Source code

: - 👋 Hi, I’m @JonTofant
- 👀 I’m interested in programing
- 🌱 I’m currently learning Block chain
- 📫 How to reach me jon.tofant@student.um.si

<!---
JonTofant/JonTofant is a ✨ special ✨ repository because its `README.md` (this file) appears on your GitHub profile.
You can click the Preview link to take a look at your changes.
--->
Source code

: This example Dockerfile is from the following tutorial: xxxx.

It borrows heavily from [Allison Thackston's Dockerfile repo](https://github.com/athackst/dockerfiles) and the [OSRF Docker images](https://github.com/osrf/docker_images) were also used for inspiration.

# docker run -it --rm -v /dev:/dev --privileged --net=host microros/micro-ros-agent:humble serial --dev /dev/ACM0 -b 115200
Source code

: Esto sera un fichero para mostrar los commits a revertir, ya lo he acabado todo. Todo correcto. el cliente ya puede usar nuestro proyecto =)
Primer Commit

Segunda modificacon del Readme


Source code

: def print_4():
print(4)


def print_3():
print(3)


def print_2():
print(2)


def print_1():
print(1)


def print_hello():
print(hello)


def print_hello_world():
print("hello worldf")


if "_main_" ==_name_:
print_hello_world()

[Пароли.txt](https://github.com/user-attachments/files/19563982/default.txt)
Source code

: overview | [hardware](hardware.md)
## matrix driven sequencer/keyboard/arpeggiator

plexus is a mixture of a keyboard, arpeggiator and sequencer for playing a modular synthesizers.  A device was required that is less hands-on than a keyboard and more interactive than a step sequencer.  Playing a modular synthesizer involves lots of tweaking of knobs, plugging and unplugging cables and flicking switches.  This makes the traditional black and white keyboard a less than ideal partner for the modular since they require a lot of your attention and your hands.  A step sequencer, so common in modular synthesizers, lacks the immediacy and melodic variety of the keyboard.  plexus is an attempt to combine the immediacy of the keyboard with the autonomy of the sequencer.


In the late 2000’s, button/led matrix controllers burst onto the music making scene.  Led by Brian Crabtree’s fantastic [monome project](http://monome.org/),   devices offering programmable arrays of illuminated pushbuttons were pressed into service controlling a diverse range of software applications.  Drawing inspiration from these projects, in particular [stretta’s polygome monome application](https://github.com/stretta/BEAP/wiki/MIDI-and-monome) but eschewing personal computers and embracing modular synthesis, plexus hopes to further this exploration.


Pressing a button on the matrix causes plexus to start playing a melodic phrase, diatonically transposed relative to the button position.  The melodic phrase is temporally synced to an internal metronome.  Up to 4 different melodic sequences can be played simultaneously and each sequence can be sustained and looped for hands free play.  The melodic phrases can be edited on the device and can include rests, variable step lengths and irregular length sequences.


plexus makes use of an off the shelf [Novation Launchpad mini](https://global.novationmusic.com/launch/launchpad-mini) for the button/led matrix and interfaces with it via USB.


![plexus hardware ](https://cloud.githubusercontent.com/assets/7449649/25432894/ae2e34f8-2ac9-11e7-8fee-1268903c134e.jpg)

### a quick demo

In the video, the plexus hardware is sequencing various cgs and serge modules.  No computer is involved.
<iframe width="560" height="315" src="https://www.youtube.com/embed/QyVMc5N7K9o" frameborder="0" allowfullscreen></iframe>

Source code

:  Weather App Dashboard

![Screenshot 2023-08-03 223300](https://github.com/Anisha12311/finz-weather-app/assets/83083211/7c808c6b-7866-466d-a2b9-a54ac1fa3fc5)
──────────
= ABOUT THIS TASK =
Only lines with the word "sequencer" should be collected from the material.

= TASK RESPONSE =
## matrix driven sequencer/keyboard/arpeggiator
plexus is a mixture of a keyboard, arpeggiator and sequencer for playing a modular synthesizers.  A device was required that is less hands-on than a keyboard and more interactive than a step sequencer.  Playing a modular synthesizer involves lots of tweaking of knobs, plugging and unplugging cables and flicking switches.  This makes the traditional black and white keyboard a less than ideal partner for the modular since they require a lot of your attention and your hands.  A step sequencer, so common in modular synthesizers, lacks the immediacy and melodic variety of the keyboard.  plexus is an attempt to combine the immediacy of the keyboard with the autonomy of the sequencer.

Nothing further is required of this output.